Officina delle idee

“Uno spazio per noi” nel Carcere di Secondigliano – l’operatrice racconta

Oggi, avendo la possibilità di scrivere, vorrei cogliere l’occasione per condividere e suggerire a tutti, non solo a chi conosce il “mondo” del carcere, di guardare oltre, guardare anche il lato della speranza, della rinascita, del riscatto che si può celare dietro quelle mura che troppo spesso diventano invalicabili, più per i pregiudizi che gli attribuiamo che per altro. Insomma, di guardare oltre e comprendere che al di là di quelle mura ci sono comunque sia delle vite, dei sentimenti e non mi riferisco solo ed esclusivamente a coloro che sono reclusi, bensì parlo di tutti coloro che in un modo o in un altro possono ritrovarsi lì … e tra questi, al di là di quel “muro” si incontrano gli sguardi dei bambini che affrontano l’esperienza di avere un padre detenuto.

Tutto questo posso dirlo perché da alcuni mesi, con il progetto S.P.E.R.A. – “uno spazio per noi, sto vivendo un’esperienza meravigliosa. Un’esperienza che mi sta permettendo di guardare da un’altra angolazione. Parlo di “un’altra angolazione”, perché da diversi anni svolgo dei progetti in carcere rivolti ai detenuti, che cercano quindi di smussare idee, aprire discussioni, insomma, rendere il tempo di chi si trova recluso costruttivo, non sterile, un tempo che possa offrire quella mano tesa a chi, una possibilità se la vuole dare! Oggi però mi ritrovo dall’altra parte, dalla parte di chi una volta a settimana per un ora può viversi quella persona che ormai gli è stata tolta dalla quotidianità. Parlo quindi di madri, mogli, figli ed ecco che, nonostante non si sia commesso alcun reato, si è costretti a scontare una pena!
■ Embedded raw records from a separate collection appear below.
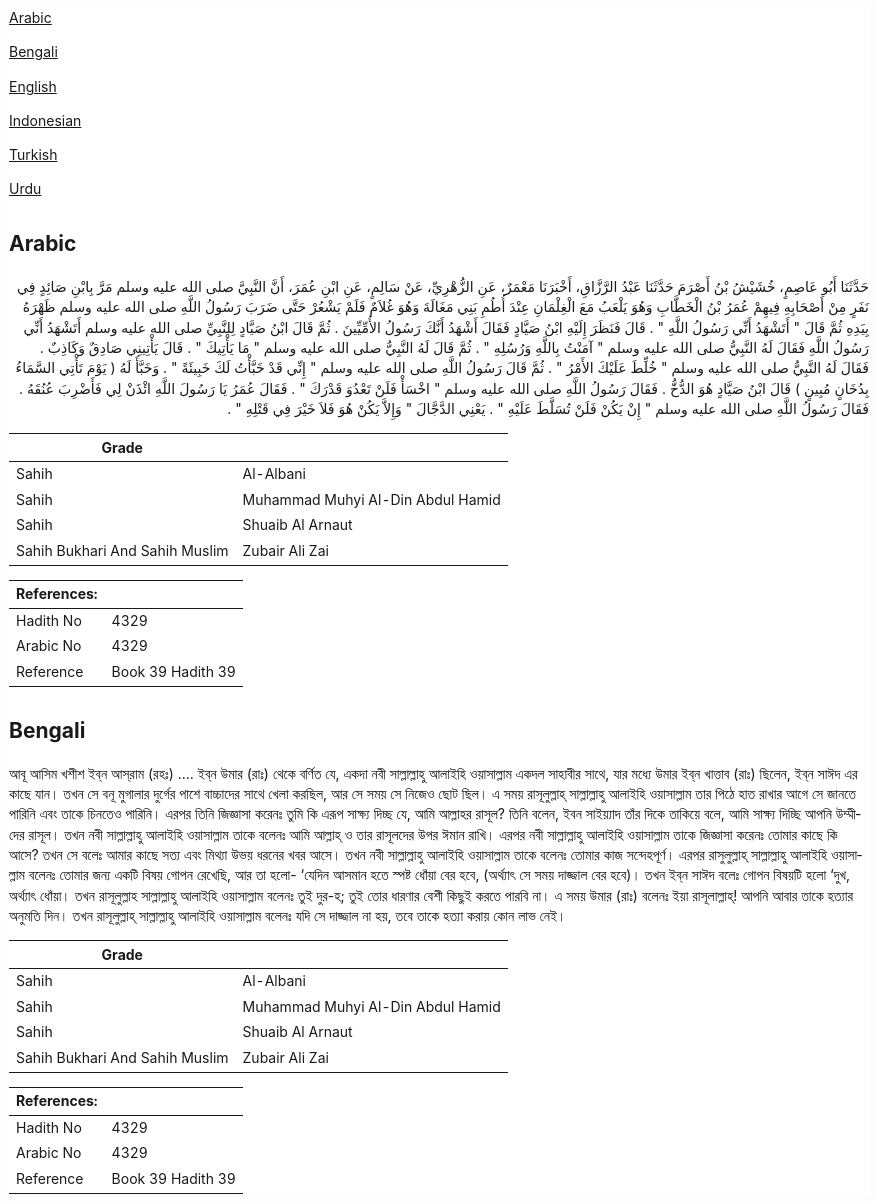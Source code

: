 [Arabic](#arabic)

[Bengali](#bengali)

[English](#english)

[Indonesian](#indonesian)

[Turkish](#turkish)

[Urdu](#urdu)

## Arabic


<div dir="rtl" lang="ar" style={{fontSize:'larger',backgroundColor:'#f8f9fa',padding:20}}>
حَدَّثَنَا أَبُو عَاصِمٍ، خُشَيْشُ بْنُ أَصْرَمَ حَدَّثَنَا عَبْدُ الرَّزَّاقِ، أَخْبَرَنَا مَعْمَرٌ، عَنِ الزُّهْرِيِّ، عَنْ سَالِمٍ، عَنِ ابْنِ عُمَرَ، أَنَّ النَّبِيَّ صلى الله عليه وسلم مَرَّ بِابْنِ صَائِدٍ فِي نَفَرٍ مِنْ أَصْحَابِهِ فِيهِمْ عُمَرُ بْنُ الْخَطَّابِ وَهُوَ يَلْعَبُ مَعَ الْغِلْمَانِ عِنْدَ أُطُمِ بَنِي مَغَالَةَ وَهُوَ غُلاَمٌ فَلَمْ يَشْعُرْ حَتَّى ضَرَبَ رَسُولُ اللَّهِ صلى الله عليه وسلم ظَهْرَهُ بِيَدِهِ ثُمَّ قَالَ ‏"‏ أَتَشْهَدُ أَنِّي رَسُولُ اللَّهِ ‏"‏ ‏.‏ قَالَ فَنَظَرَ إِلَيْهِ ابْنُ صَيَّادٍ فَقَالَ أَشْهَدُ أَنَّكَ رَسُولُ الأُمِّيِّينَ ‏.‏ ثُمَّ قَالَ ابْنُ صَيَّادٍ لِلنَّبِيِّ صلى الله عليه وسلم أَتَشْهَدُ أَنِّي رَسُولُ اللَّهِ فَقَالَ لَهُ النَّبِيُّ صلى الله عليه وسلم ‏"‏ آمَنْتُ بِاللَّهِ وَرُسُلِهِ ‏"‏ ‏.‏ ثُمَّ قَالَ لَهُ النَّبِيُّ صلى الله عليه وسلم ‏"‏ مَا يَأْتِيكَ ‏"‏ ‏.‏ قَالَ يَأْتِينِي صَادِقٌ وَكَاذِبٌ ‏.‏ فَقَالَ لَهُ النَّبِيُّ صلى الله عليه وسلم ‏"‏ خُلِّطَ عَلَيْكَ الأَمْرُ ‏"‏ ‏.‏ ثُمَّ قَالَ رَسُولُ اللَّهِ صلى الله عليه وسلم ‏"‏ إِنِّي قَدْ خَبَّأْتُ لَكَ خَبِيئَةً ‏"‏ ‏.‏ وَخَبَّأَ لَهُ ‏(‏ يَوْمَ تَأْتِي السَّمَاءُ بِدُخَانٍ مُبِينٍ ‏)‏ قَالَ ابْنُ صَيَّادٍ هُوَ الدُّخُّ ‏.‏ فَقَالَ رَسُولُ اللَّهِ صلى الله عليه وسلم ‏"‏ اخْسَأْ فَلَنْ تَعْدُوَ قَدْرَكَ ‏"‏ ‏.‏ فَقَالَ عُمَرُ يَا رَسُولَ اللَّهِ ائْذَنْ لِي فَأَضْرِبَ عُنُقَهُ ‏.‏ فَقَالَ رَسُولُ اللَّهِ صلى الله عليه وسلم ‏"‏ إِنْ يَكُنْ فَلَنْ تُسَلَّطَ عَلَيْهِ ‏"‏ ‏.‏ يَعْنِي الدَّجَّالَ ‏"‏ وَإِلاَّ يَكُنْ هُوَ فَلاَ خَيْرَ فِي قَتْلِهِ ‏"‏ ‏.‏
</div>
<div style={{backgroundColor:'#f8f9fa',padding:20, marginBottom: 10}}><table> <thead> <tr> <th>Grade</th> <th></th> </tr> </thead> <tbody> <tr><td>Sahih</td><td>Al-Albani</td></tr><tr><td>Sahih</td><td>Muhammad Muhyi Al-Din Abdul Hamid</td></tr><tr><td>Sahih</td><td>Shuaib Al Arnaut</td></tr><tr><td>Sahih Bukhari And Sahih Muslim</td><td>Zubair Ali Zai</td></tr></tbody></table><table> <thead> <tr> <th>References:</th> <th></th> </tr> </thead> <tbody><tr><td>Hadith No</td><td>4329</td></tr><tr><td>Arabic No</td><td>4329</td></tr><tr><td>Reference</td><td>Book 39 Hadith 39</td></tr></tbody></table></div>

## Bengali


<div dir="ltr" lang="bn" style={{fontSize:'larger',backgroundColor:'#f8f9fa',padding:20}}>
আবূ আসিম খশীশ ইব্‌ন আস্‌রাম (রহঃ) .... ইব্‌ন উমার (রাঃ) থেকে বর্ণিত যে, একদা নবী সাল্লাল্লাহু আলাইহি ওয়াসাল্লাম একদল সাহাবীর সাথে, যার মধ্যে উমার ইব্‌ন খাত্তাব (রাঃ) ছিলেন, ইব্‌ন সাঈদ এর কাছে যান। তখন সে বনূ মুগালার দুর্গের পাশে বাচ্চাদের সাথে খেলা করছিল, আর সে সময় সে নিজেও ছোট ছিল। এ সময় রাসূলুল্লাহ্‌ সাল্লাল্লাহু আলাইহি ওয়াসাল্লাম তার পিঠে হাত রাখার আগে সে জানতে পারিনি এবং তাকে চিনতেও পারিনি। এরপর তিনি জিজ্ঞাসা করেনঃ তুমি কি এরূপ সাক্ষ্য দিচ্ছ যে, আমি আল্লাহর রাসূল? তিনি বলেন, ইবন সাইয়্যাদ তাঁর দিকে তাকিয়ে বলে, আমি সাক্ষ্য দিচ্ছি আপনি উম্মীদের রাসূল। তখন নবী সাল্লাল্লাহু আলাইহি ওয়াসাল্লাম তাকে বলেনঃ আমি আল্লাহ্‌ ও তার রাসূলদের উপর ঈমান রাখি। এরপর নবী সাল্লাল্লাহু আলাইহি ওয়াসাল্লাম তাকে জিজ্ঞাসা করেনঃ তোমার কাছে কি আসে? তখন সে বলেঃ আমার কাছে সত্য এবং মিথ্যা উভয় ধরনের খবর আসে। তখন নবী সাল্লাল্লাহু আলাইহি ওয়াসাল্লাম তাকে বলেনঃ তোমার কাজ সন্দেহপূর্ণ। এরপর রাসুলুল্লাহ্‌ সাল্লাল্লাহু আলাইহি ওয়াসাল্লাম বলেনঃ তোমার জন্য একটি বিষয় গোপন রেখেছি, আর তা হলো- ‘যেদিন আসমান হতে স্পষ্ট ধোঁয়া বের হবে, (অর্থ্যাৎ সে সময় দাজ্জাল বের হবে)। তখন ইব্‌ন সাঈদ বলেঃ গোপন বিষয়টি হলো ‘দুখ, অর্থ্যাৎ ধোঁয়া। তখন রাসূলুল্লাহ সাল্লাল্লাহু আলাইহি ওয়াসাল্লাম বলেনঃ তুই দুর-হ; তুই তোর ধারণার বেশী কিছুই করতে পারবি না। এ সময় উমার (রাঃ) বলেনঃ ইয়া রাসূলাল্লাহ্‌! আপনি আবার তাকে হত্যার অনুমতি দিন। তখন রাসূলুল্লাহ্‌ সাল্লাল্লাহু আলাইহি ওয়াসাল্লাম বলেনঃ যদি সে দাজ্জাল না হয়, তবে তাকে হত্যা করায় কোন লাভ নেই।
</div>
<div style={{backgroundColor:'#f8f9fa',padding:20, marginBottom: 10}}><table> <thead> <tr> <th>Grade</th> <th></th> </tr> </thead> <tbody> <tr><td>Sahih</td><td>Al-Albani</td></tr><tr><td>Sahih</td><td>Muhammad Muhyi Al-Din Abdul Hamid</td></tr><tr><td>Sahih</td><td>Shuaib Al Arnaut</td></tr><tr><td>Sahih Bukhari And Sahih Muslim</td><td>Zubair Ali Zai</td></tr></tbody></table><table> <thead> <tr> <th>References:</th> <th></th> </tr> </thead> <tbody><tr><td>Hadith No</td><td>4329</td></tr><tr><td>Arabic No</td><td>4329</td></tr><tr><td>Reference</td><td>Book 39 Hadith 39</td></tr></tbody></table></div>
Bambini che potranno viversi il proprio padre tra 10, 15 anni. Padri che lottano contro se stessi perché non si sentono all’altezza di un dono così grande o meglio che si sentono in colpa per non potersi vivere coloro che amano infinitamente … i primi passi, la prima parola, il primo bagnetto. Tutto assume un’aria di privilegio con la parola “primo”. Già, perché rievoca in ciascuno di noi quell’unicità, quell’esclusività di un evento che si realizza. Lì, in quel momento … né prima né dopo! “Ed io dov’ero?” queste sono le domande, le colpe, che poi assalgono la vita di un padre detenuto, ma a tutto ciò, visto che un rimedio non c’è si può offrire quella mano tesa per affrontare diversamente questo tempo.

Il tempo scandisce la nostra vita e le attese possono sembrare infinite ed una di quelle attese è quella che precede il colloquio con la persona cara. Una moglie, una madre avranno voglia di raccontare, condividere momenti con il proprio caro, certamente l’idea del colloquio è “chiara”, ma un bambino che idea ha? Cosa investe nei confronti di quel momento? Un bambino vuole giocare, vuole scherzare, vuole essere bambino! Allora la sfida più grande deve essere quella di tutelare il diritto del bambino ad essere tale.

“Uno spazio per noi” nasce per creare un luogo dove il bambino possa sentirsi a “casa”, possa giocare, possa viversi quell’attesa al meglio. L’impatto con il carcere: ricevere il numero per l’attesa, sentire il rumore costante delle chiavi, guardarsi chiudere i cancelli alle proprie spalle, avere agenti che ti perquisiscono, lasciare ogni effetto personale in una cassettina mica è così facile! Con il carcere impari a spogliarti di tutto quello che forse, all’esterno ti fa da scudo. Un bambino tutto questo come lo codifica? Direi che è giusto colorare quell’attesa! Colorarla dando un messaggio alternativo: tutto può assumere una luce diversa, quel luogo di tristezza può essere di gioia! Io parlo di bellezza e gioia perché in un luogo come il carcere riesco ha sentire una forza, un amore e una fedeltà di sentimenti che forse presi della routine quotidiana non sentiamo, non assaporiamo.

Inoltre, credo di avere una doppia fortuna in questo percorso perché con alcuni ho la possibilità di conoscere non solo il bambino, ma anche il padre e questo ovviamente mi permette di leggere con una luce diversa la relazione. Ricordo quando mi parlavano dei loro figli e ad ognuno gli si illuminavano gli occhi, c’è stato chi mi ha detto “lui è il gioiello della mia vita” e lì non traspariva solo l’amore verso il proprio figlio, traspariva sia un po’ di tristezza per quella condanna che preclude l’esserci per quel figlio, sia la voglia di essere migliori per quel figlio.